Que muchas veces, el ser humano quiere vivir historias perfectas y no se
trata de historias perfectas, se trata de historias con ilusión, no se trata de
historias perfectas, se trata de historias con pasión. No se trata de historias
perfectas, se trata de historias con actitud, aún equivocados, llegamos igual.
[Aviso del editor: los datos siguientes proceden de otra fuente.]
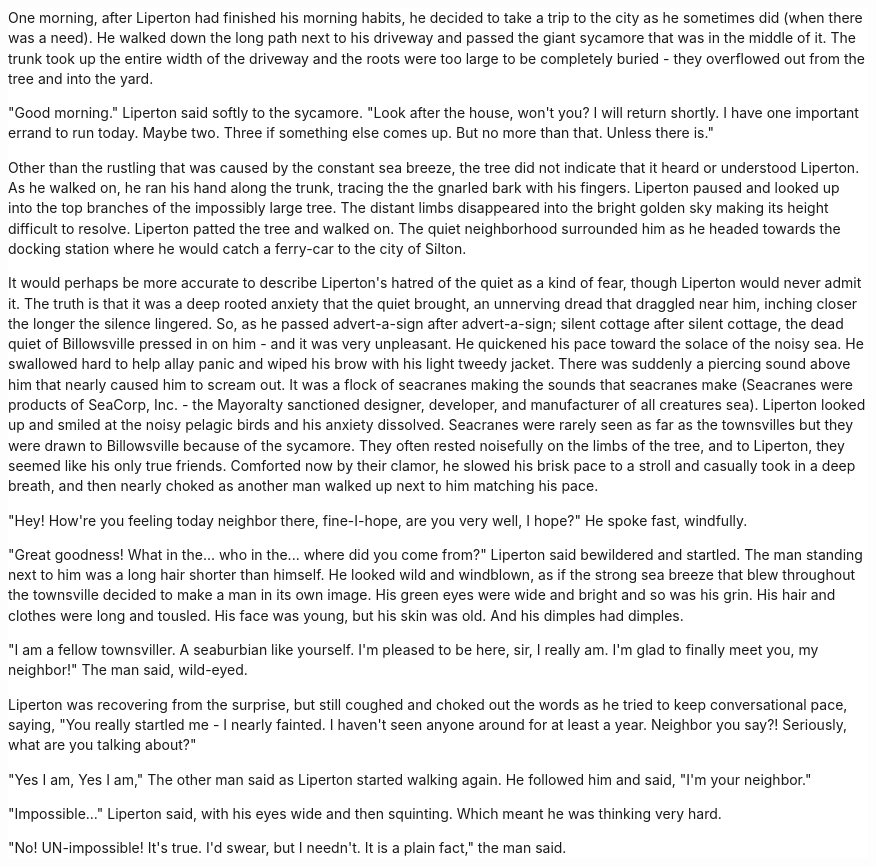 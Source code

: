 One morning, after Liperton had finished his morning habits, he decided to take a trip to the city as he sometimes did (when there was a need). He walked down the long path next to his driveway and passed the giant sycamore that was in the middle of it. The trunk took up the entire width of the driveway and the roots were too large to be completely buried - they overflowed out from the tree and into the yard.

"Good morning." Liperton said softly to the sycamore. "Look after the house, won't you? I will return shortly. I have one important errand to run today. Maybe two. Three if something else comes up. But no more than that. Unless there is."

Other than the rustling that was caused by the constant sea breeze, the tree did not indicate that it heard or understood Liperton. As he walked on, he ran his hand along the trunk, tracing the the gnarled bark with his fingers.  Liperton paused and looked up into the top branches of the impossibly large tree. The distant limbs disappeared into the bright golden sky making its height difficult to resolve. Liperton patted the tree and walked on. The quiet neighborhood surrounded him as he headed towards the docking station where he would catch a ferry-car to the city of Silton.

It would perhaps be more accurate to describe Liperton's hatred of the quiet as a kind of fear, though Liperton would never admit it. The truth is that it was a deep rooted anxiety that the quiet brought, an unnerving dread that draggled near him, inching closer the longer the silence lingered. So, as he passed advert-a-sign after advert-a-sign; silent cottage after silent cottage, the dead quiet of Billowsville pressed in on him - and it was very unpleasant. He quickened his pace toward the solace of the noisy sea. He swallowed hard to help allay panic and wiped his brow with his light tweedy jacket. There was suddenly a piercing sound above him that nearly caused him to scream out. It was a flock of seacranes making the sounds that seacranes make (Seacranes were products of SeaCorp, Inc. - the Mayoralty sanctioned designer, developer, and manufacturer of all creatures sea).  Liperton looked up and smiled at the noisy pelagic birds and his anxiety dissolved. Seacranes were rarely seen as far as the townsvilles but they were drawn to Billowsville because of the sycamore. They often rested noisefully on the limbs of the tree, and to Liperton, they seemed like his only true friends. Comforted now by their clamor, he slowed his brisk pace to a stroll and casually took in a deep breath, and then nearly choked as another man walked up next to him matching his pace.

"Hey! How're you feeling today neighbor there, fine-I-hope, are you very well, I hope?" He spoke fast, windfully.

"Great goodness! What in the... who in the... where did you come from?" Liperton said bewildered and startled. The man standing next to him was a long hair shorter than himself. He looked wild and windblown, as if the strong sea breeze that blew throughout the townsville decided to make a man in its own image. His green eyes were wide and bright and so was his grin. His hair and clothes were long and tousled. His face was young, but his skin was old. And his dimples had dimples.

"I am a fellow townsviller. A seaburbian like yourself. I'm pleased to be here, sir, I really am. I'm glad to finally meet you, my neighbor!" The man said, wild-eyed.

Liperton was recovering from the surprise,  but still coughed and choked out the words as he tried to keep conversational pace, saying, "You really startled me - I nearly fainted. I haven't seen anyone around for at least a year. Neighbor you say?! Seriously, what are you talking about?"

"Yes I am, Yes I am," The other man said as Liperton started walking again. He followed him and said, "I'm your neighbor."

"Impossible..." Liperton said, with his eyes wide and then squinting. Which meant he was thinking very hard.

"No! UN-impossible! It's true. I'd swear, but I needn't.  It is a plain fact," the man said.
Fue gracioso cuando volvimos a los Andes once de los sobrevivientes hace
muchos años, y Nando Parrado no fue, pero nos dejó una carta muy emotiva
porque tiene a su madre y a su hermana están enterradas ahí. Entonces, la
leímos en la tumba y hablaba de su madre, hablaba de su hermana, hablaba
del momento que habíamos vivido en los Andes, pero al final tenía una
posdata: “Les quiero decir, chicos, que, si se llegan a perder, la salida es para
el otro lado”. O sea, que lo teníamos muy inculcado, la equivocación, pero
que aun así habíamos llegado.
Yo a ese Carlitos adolescente le diría simplemente que se la creyera, que se
la creyera un poco. Yo en aquel momento no me la creía para nada. Yo creía
que no podía aportar, creía que no servía absolutamente para nada. La vida
me demostró que alguna cosa aporté, que puedo ser solidario, que puedo ser
un tipo útil, que puedo ser una buena persona, que es, en definitiva, de lo que
se trata, de ser buena gente. Creo que la vida me lo demostró y es lo que yo
le inculcaría a ese chico de 17 años. Lo que más cuesta a esa edad es darse
cuenta de lo que uno vale y realmente tener que esperar… Sería fantástico
que la vida empezara al revés, empezara a los sesenta y seis y terminara
cuando uno es joven, pero bueno, con la experiencia que uno tiene, la verdad
que la vida me ha demostrado que merece la pena vivirse, me ha demostrado
la vida que valió la pena nuestra historia para que lo que triunfe sea la vida,
en el fondo es un homenaje a la vida.
Y fíjate que hoy somos más de los que salimos en aquel avión, hoy están
nuestros hijos, tengo mis nietos. A mí me gusta mucho esta fotografía donde
están los sobrevivientes, pero también están los hijos de los sobrevivientes,
porque esto marca claramente que valió la pena nuestra pasión, que valió la
pena nuestra actitud, que valió la pena nuestra ilusión, que valió la pena el
corazón que le metimos para que lo que triunfe sea la vida, valió la pena.
Valió la pena, hoy somos más y creo que también, en este momento de
pandemia o de cuarentena o de lo que estamos viviendo, también tenemos
que homenajear la vida, tenemos que hacer los deberes, tenemos que hacer
las cosas bien para que lo que triunfe, también sea la vida.